**Aim of the task**.
Exact copies of the lines below are the goal; any images in them are dropped.

**Extracted entries**.
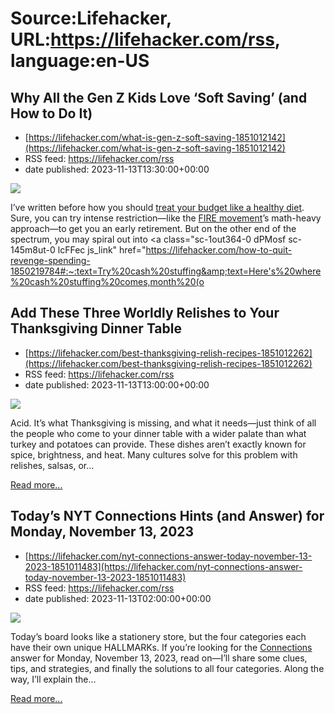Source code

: # Source:Lifehacker, URL:https://lifehacker.com/rss, language:en-US

## Why All the Gen Z Kids Love ‘Soft Saving’ (and How to Do It)
 - [https://lifehacker.com/what-is-gen-z-soft-saving-1851012142](https://lifehacker.com/what-is-gen-z-soft-saving-1851012142)
 - RSS feed: https://lifehacker.com/rss
 - date published: 2023-11-13T13:30:00+00:00

<img class="type:primaryImage" src="https://i.kinja-img.com/image/upload/c_fit,q_80,w_636/0407e2911d8a2e23cbfc378f5d377e14.jpg" /><p>I’ve written before how you should <a class="sc-1out364-0 dPMosf sc-145m8ut-0 lcFFec js_link" href="https://lifehacker.com/you-should-treat-your-budget-like-a-healthy-diet-1850860460" rel="noopener noreferrer" target="_blank">treat your budget like a healthy diet</a>. Sure, you can try intense restriction—like the <a class="sc-1out364-0 dPMosf sc-145m8ut-0 lcFFec js_link" href="https://lifehacker.com/the-basics-of-fire-financial-independence-and-early-re-1820129768" rel="noopener noreferrer" target="_blank">FIRE movement</a>’s math-heavy approach—to get you an early retirement. But on the other end of the spectrum, you may spiral out into <a class="sc-1out364-0 dPMosf sc-145m8ut-0 lcFFec js_link" href="https://lifehacker.com/how-to-quit-revenge-spending-1850219784#:~:text=Try%20cash%20stuffing&amp;text=Here's%20where%20cash%20stuffing%20comes,month%20(o

## Add These Three Worldly Relishes to Your Thanksgiving Dinner Table
 - [https://lifehacker.com/best-thanksgiving-relish-recipes-1851012262](https://lifehacker.com/best-thanksgiving-relish-recipes-1851012262)
 - RSS feed: https://lifehacker.com/rss
 - date published: 2023-11-13T13:00:00+00:00

<img class="type:primaryImage" src="https://i.kinja-img.com/image/upload/c_fit,q_80,w_636/d6f0ebfe6f035869f66eef52bd6d751f.jpg" /><p>Acid. It’s what Thanksgiving is missing, and what it needs—just think of all the people who come to your dinner table with a wider palate than what turkey and potatoes can provide. These dishes aren’t exactly known for spice, brightness, and heat. Many cultures solve for this problem with relishes, salsas, or…</p><p><a href="https://lifehacker.com/best-thanksgiving-relish-recipes-1851012262">Read more...</a></p>

## Today’s NYT Connections Hints (and Answer) for Monday, November 13, 2023
 - [https://lifehacker.com/nyt-connections-answer-today-november-13-2023-1851011483](https://lifehacker.com/nyt-connections-answer-today-november-13-2023-1851011483)
 - RSS feed: https://lifehacker.com/rss
 - date published: 2023-11-13T02:00:00+00:00

<img class="type:primaryImage" src="https://i.kinja-img.com/image/upload/c_fit,q_80,w_636/50b7cc3f704a95384409b8fe084fa264.jpg" /><p>Today’s board looks like a stationery store, but the four categories each have their own unique HALLMARKs. If you’re looking for the <a class="sc-1out364-0 dPMosf sc-145m8ut-0 lcFFec js_link" href="https://www.nytimes.com/games/connections" rel="noopener noreferrer" target="_blank">Connections</a> answer for Monday, November 13, 2023, read on—I’ll share some clues, tips, and strategies, and finally the solutions to all four categories. Along the way, I’ll explain the…</p><p><a href="https://lifehacker.com/nyt-connections-answer-today-november-13-2023-1851011483">Read more...</a></p>

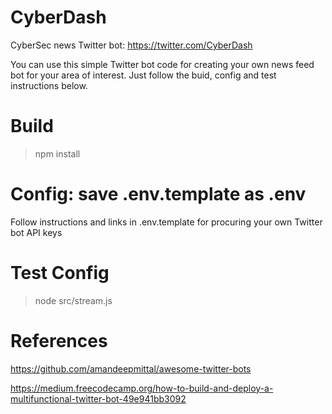 # CyberDash

CyberSec news Twitter bot: https://twitter.com/CyberDash

You can use this simple Twitter bot code for creating your own news feed bot for your area of interest. Just follow the buid, config and test instructions below.

# Build

>npm install

# Config: save .env.template as .env

Follow instructions and links in .env.template for procuring your own Twitter bot API keys

# Test Config

>node src/stream.js

# References

https://github.com/amandeepmittal/awesome-twitter-bots

https://medium.freecodecamp.org/how-to-build-and-deploy-a-multifunctional-twitter-bot-49e941bb3092
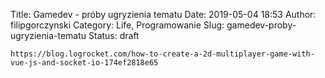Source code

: Title: Gamedev  - próby ugryzienia tematu
Date: 2019-05-04 18:53
Author: filipgorczynski
Category: Life, Programowanie
Slug: gamedev-proby-ugryzienia-tematu
Status: draft

`https://blog.logrocket.com/how-to-create-a-2d-multiplayer-game-with-vue-js-and-socket-io-174ef2818e65`

 
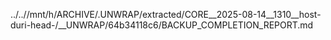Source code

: ../..//mnt/h/ARCHIVE/.UNWRAP/extracted/CORE__2025-08-14__1310__host-duri-head-/__UNWRAP/64b34118c6/BACKUP_COMPLETION_REPORT.md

**Output of the exercise**.
Source code

: # Source:Lifehacker, URL:https://lifehacker.com/rss, language:en-US

## Why All the Gen Z Kids Love ‘Soft Saving’ (and How to Do It)
 - [https://lifehacker.com/what-is-gen-z-soft-saving-1851012142](https://lifehacker.com/what-is-gen-z-soft-saving-1851012142)
 - RSS feed: https://lifehacker.com/rss
 - date published: 2023-11-13T13:30:00+00:00

<img class="type:primaryImage" src="https://i.kinja-img.com/image/upload/c_fit,q_80,w_636/0407e2911d8a2e23cbfc378f5d377e14.jpg" /><p>I’ve written before how you should <a class="sc-1out364-0 dPMosf sc-145m8ut-0 lcFFec js_link" href="https://lifehacker.com/you-should-treat-your-budget-like-a-healthy-diet-1850860460" rel="noopener noreferrer" target="_blank">treat your budget like a healthy diet</a>. Sure, you can try intense restriction—like the <a class="sc-1out364-0 dPMosf sc-145m8ut-0 lcFFec js_link" href="https://lifehacker.com/the-basics-of-fire-financial-independence-and-early-re-1820129768" rel="noopener noreferrer" target="_blank">FIRE movement</a>’s math-heavy approach—to get you an early retirement. But on the other end of the spectrum, you may spiral out into <a class="sc-1out364-0 dPMosf sc-145m8ut-0 lcFFec js_link" href="https://lifehacker.com/how-to-quit-revenge-spending-1850219784#:~:text=Try%20cash%20stuffing&amp;text=Here's%20where%20cash%20stuffing%20comes,month%20(o

## Add These Three Worldly Relishes to Your Thanksgiving Dinner Table
 - [https://lifehacker.com/best-thanksgiving-relish-recipes-1851012262](https://lifehacker.com/best-thanksgiving-relish-recipes-1851012262)
 - RSS feed: https://lifehacker.com/rss
 - date published: 2023-11-13T13:00:00+00:00

<img class="type:primaryImage" src="https://i.kinja-img.com/image/upload/c_fit,q_80,w_636/d6f0ebfe6f035869f66eef52bd6d751f.jpg" /><p>Acid. It’s what Thanksgiving is missing, and what it needs—just think of all the people who come to your dinner table with a wider palate than what turkey and potatoes can provide. These dishes aren’t exactly known for spice, brightness, and heat. Many cultures solve for this problem with relishes, salsas, or…</p><p><a href="https://lifehacker.com/best-thanksgiving-relish-recipes-1851012262">Read more...</a></p>

## Today’s NYT Connections Hints (and Answer) for Monday, November 13, 2023
 - [https://lifehacker.com/nyt-connections-answer-today-november-13-2023-1851011483](https://lifehacker.com/nyt-connections-answer-today-november-13-2023-1851011483)
 - RSS feed: https://lifehacker.com/rss
 - date published: 2023-11-13T02:00:00+00:00

<img class="type:primaryImage" src="https://i.kinja-img.com/image/upload/c_fit,q_80,w_636/50b7cc3f704a95384409b8fe084fa264.jpg" /><p>Today’s board looks like a stationery store, but the four categories each have their own unique HALLMARKs. If you’re looking for the <a class="sc-1out364-0 dPMosf sc-145m8ut-0 lcFFec js_link" href="https://www.nytimes.com/games/connections" rel="noopener noreferrer" target="_blank">Connections</a> answer for Monday, November 13, 2023, read on—I’ll share some clues, tips, and strategies, and finally the solutions to all four categories. Along the way, I’ll explain the…</p><p><a href="https://lifehacker.com/nyt-connections-answer-today-november-13-2023-1851011483">Read more...</a></p>

 # CyberDash

CyberSec news Twitter bot: https://twitter.com/CyberDash

You can use this simple Twitter bot code for creating your own news feed bot for your area of interest. Just follow the buid, config and test instructions below.

# Build

>npm install

# Config: save .env.template as .env

Follow instructions and links in .env.template for procuring your own Twitter bot API keys

# Test Config

>node src/stream.js

# References

https://github.com/amandeepmittal/awesome-twitter-bots

https://medium.freecodecamp.org/how-to-build-and-deploy-a-multifunctional-twitter-bot-49e941bb3092
Source code

: Title: Gamedev  - próby ugryzienia tematu
Date: 2019-05-04 18:53
Author: filipgorczynski
Category: Life, Programowanie
Slug: gamedev-proby-ugryzienia-tematu
Status: draft

`https://blog.logrocket.com/how-to-create-a-2d-multiplayer-game-with-vue-js-and-socket-io-174ef2818e65`

 
Source code

: ../..//mnt/h/ARCHIVE/.UNWRAP/extracted/CORE__2025-08-14__1310__host-duri-head-/__UNWRAP/64b34118c6/BACKUP_COMPLETION_REPORT.md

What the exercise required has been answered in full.